La Lazio ha scelto Gennaro Gattuso per il dopo Sarri. Il tecnico toscano è vicino all’Atalanta, ma prima deve chiudere la rescissione con Lotito. In Serie A si muove il mercato degli allenatori: tra le prime nove, solo quattro panchine sembrano già al sicuro.
Sarri tratta l’uscita con Lotito, Gattuso prepara lo staff per Roma
La Lazio ha scelto Gennaro Gattuso. Il club biancoceleste ha accelerato nelle ultime ore per non farsi trovare scoperto davanti all’addio ormai vicino di Maurizio Sarri, che ha già un accordo con l’Atalanta. Prima dell’annuncio, però, il tecnico toscano dovrà chiudere la partita con Claudio Lotito sulla rescissione del contratto.
Il valzer delle panchine di Serie A è cominciato. Sarri verso Bergamo, Gattuso verso Formello. Un doppio movimento che può sbloccare anche altre situazioni, in un campionato in cui molte big stanno ridisegnando la guida tecnica. Delle prime nove in classifica, solo quattro sono certe di proseguire con lo stesso allenatore o con una panchina già definita: l’Inter con Chivu, il Como con Fabregas, la Roma con Gasperini e la Juventus con Spalletti.
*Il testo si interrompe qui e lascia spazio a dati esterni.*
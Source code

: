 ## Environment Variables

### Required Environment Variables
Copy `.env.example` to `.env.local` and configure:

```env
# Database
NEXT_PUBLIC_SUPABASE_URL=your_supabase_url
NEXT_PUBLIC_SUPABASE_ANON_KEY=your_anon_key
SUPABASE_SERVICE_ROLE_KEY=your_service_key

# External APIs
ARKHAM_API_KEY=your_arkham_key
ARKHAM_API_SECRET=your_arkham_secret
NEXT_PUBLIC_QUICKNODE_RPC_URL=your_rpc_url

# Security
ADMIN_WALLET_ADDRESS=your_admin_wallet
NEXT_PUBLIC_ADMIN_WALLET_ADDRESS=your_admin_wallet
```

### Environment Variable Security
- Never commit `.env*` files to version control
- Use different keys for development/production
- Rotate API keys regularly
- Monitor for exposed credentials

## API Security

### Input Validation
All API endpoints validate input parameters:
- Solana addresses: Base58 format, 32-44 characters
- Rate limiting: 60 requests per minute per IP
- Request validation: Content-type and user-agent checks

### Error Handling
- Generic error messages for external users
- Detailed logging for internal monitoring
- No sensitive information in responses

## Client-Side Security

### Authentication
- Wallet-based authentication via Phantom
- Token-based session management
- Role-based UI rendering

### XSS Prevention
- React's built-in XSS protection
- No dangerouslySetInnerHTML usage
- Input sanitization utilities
Per la Lazio il primo tassello è Gattuso. Il tecnico calabrese è stato spesso accostato al club di Lotito negli ultimi anni e tra i due esiste un buon rapporto. L’intesa dovrebbe essere su un biennale con opzione per la stagione 2028-2029, con un ingaggio da poco meno di due milioni. Pronto anche lo staff che potrebbe seguirlo nella Capitale: il vice Riccio, il match analyst Sangermani e l’allenatore dei portieri Perrone. Altri innesti potranno essere definiti dopo l’uscita formale di Sarri. Resta da sistemare la parte economica del divorzio. L’epilogo appare segnato, ma ballano mensilità arretrate e premi. Lotito punta a risparmiare, Sarri ha sul tavolo un contratto importante con l’Atalanta, superiore ai tre milioni a stagione fino al 2029. Proprio la prospettiva bergamasca può spingere il tecnico a chiudere in tempi rapidi, anche con qualche rinuncia personale. Lo staff, invece, non intende fare passi indietro sulle somme dovute.
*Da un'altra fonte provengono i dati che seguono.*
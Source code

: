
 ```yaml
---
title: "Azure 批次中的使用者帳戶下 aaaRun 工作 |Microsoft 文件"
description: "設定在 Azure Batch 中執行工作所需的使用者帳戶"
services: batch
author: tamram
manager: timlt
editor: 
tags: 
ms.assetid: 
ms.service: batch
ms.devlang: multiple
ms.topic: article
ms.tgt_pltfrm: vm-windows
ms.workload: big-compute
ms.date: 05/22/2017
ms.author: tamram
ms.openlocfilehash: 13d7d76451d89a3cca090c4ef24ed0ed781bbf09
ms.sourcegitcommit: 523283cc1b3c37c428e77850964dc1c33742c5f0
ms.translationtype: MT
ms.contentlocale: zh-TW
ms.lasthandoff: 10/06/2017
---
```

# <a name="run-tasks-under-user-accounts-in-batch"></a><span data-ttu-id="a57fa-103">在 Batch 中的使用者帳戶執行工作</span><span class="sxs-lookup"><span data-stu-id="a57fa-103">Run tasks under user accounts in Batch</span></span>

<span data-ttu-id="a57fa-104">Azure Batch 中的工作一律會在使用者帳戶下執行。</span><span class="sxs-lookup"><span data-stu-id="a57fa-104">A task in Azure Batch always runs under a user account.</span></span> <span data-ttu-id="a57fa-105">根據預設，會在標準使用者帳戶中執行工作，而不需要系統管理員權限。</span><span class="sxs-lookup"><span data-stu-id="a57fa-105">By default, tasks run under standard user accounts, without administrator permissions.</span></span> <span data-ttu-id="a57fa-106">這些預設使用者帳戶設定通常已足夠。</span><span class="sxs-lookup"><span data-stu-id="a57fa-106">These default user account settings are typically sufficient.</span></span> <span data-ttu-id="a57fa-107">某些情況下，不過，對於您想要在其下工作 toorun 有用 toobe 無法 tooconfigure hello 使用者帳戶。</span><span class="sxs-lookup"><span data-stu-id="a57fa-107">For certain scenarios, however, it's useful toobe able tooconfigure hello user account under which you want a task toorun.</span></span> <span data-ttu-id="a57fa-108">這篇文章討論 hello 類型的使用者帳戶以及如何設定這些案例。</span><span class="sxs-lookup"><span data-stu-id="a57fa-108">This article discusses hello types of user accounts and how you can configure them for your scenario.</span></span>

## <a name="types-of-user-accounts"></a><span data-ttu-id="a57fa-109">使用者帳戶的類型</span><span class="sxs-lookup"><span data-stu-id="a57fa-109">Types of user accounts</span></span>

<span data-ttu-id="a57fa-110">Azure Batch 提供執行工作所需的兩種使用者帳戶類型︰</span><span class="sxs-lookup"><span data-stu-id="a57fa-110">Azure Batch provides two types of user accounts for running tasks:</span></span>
Solo dopo la chiusura tra Sarri e la Lazio potrà arrivare l’annuncio di Gattuso. Per Lotito è un vecchio pallino. Per la piazza, invece, non è una scelta semplice da digerire. L’ambiente biancoceleste vive una fase di forte tensione con la società e una parte dei tifosi guarda sempre di più al boicottaggio dello stadio.
Gattuso arriva da un’esperienza complicata con la Nazionale italiana. Ha voglia di rilanciarsi, ma troverà una Lazio da ricostruire. La contestazione verso il club rischia di pesare anche sul nuovo allenatore, soprattutto se il mercato dovesse muoversi con margini stretti. Il 15 giugno è atteso il verdetto della nuova commissione sui conti, passaggio che potrebbe incidere sulle possibilità operative della società.
Sul piano tecnico, Gattuso ripartirebbe dal 4-2-3-1. Conosce già diversi giocatori della rosa o del giro biancoceleste. Ha convocato in Nazionale Provedel, Rovella e Zaccagni, profili che possono tornare utili nel suo sistema. Ha allenato Gigot al Marsiglia e Romagnoli al Milan, anche se il difensore viene considerato tra i possibili partenti.
La sua valutazione della rosa sembra diversa da quella di Sarri. Alcuni giocatori che hanno chiesto la cessione potrebbero ripensarci. Altri, finiti ai margini, potrebbero trovare spazio con il nuovo allenatore. La Lazio entra così nei giorni decisivi. Il cambio in panchina è il primo passo. Il resto dipenderà dal mercato, dai conti e dalla capacità di Gattuso di reggere subito una piazza in ebollizione.